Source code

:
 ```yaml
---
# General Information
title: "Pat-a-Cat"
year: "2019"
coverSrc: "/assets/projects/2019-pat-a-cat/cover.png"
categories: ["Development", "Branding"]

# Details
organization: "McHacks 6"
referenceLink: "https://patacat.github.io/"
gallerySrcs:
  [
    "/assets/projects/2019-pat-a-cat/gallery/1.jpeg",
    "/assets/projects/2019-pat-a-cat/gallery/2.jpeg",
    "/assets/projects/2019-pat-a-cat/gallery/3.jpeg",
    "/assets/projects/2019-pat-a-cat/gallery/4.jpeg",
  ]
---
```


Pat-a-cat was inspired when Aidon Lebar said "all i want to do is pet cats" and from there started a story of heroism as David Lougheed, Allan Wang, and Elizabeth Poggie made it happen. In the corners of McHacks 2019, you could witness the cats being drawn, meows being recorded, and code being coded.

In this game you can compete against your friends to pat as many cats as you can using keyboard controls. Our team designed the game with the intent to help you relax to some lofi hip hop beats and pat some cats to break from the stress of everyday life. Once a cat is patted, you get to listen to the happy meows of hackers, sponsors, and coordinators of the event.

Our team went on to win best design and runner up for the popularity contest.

● ● ● ● ● ● ●

## [YOUR GOAL]
Give the listing above again in full, exactly as written.

## [EXERCISE SOLUTION]
Source code

:
 ```yaml
---
# General Information
title: "Pat-a-Cat"
year: "2019"
coverSrc: "/assets/projects/2019-pat-a-cat/cover.png"
categories: ["Development", "Branding"]

# Details
organization: "McHacks 6"
referenceLink: "https://patacat.github.io/"
gallerySrcs:
  [
    "/assets/projects/2019-pat-a-cat/gallery/1.jpeg",
    "/assets/projects/2019-pat-a-cat/gallery/2.jpeg",
    "/assets/projects/2019-pat-a-cat/gallery/3.jpeg",
    "/assets/projects/2019-pat-a-cat/gallery/4.jpeg",
  ]
---
```


Pat-a-cat was inspired when Aidon Lebar said "all i want to do is pet cats" and from there started a story of heroism as David Lougheed, Allan Wang, and Elizabeth Poggie made it happen. In the corners of McHacks 2019, you could witness the cats being drawn, meows being recorded, and code being coded.

In this game you can compete against your friends to pat as many cats as you can using keyboard controls. Our team designed the game with the intent to help you relax to some lofi hip hop beats and pat some cats to break from the stress of everyday life. Once a cat is patted, you get to listen to the happy meows of hackers, sponsors, and coordinators of the event.

Our team went on to win best design and runner up for the popularity contest.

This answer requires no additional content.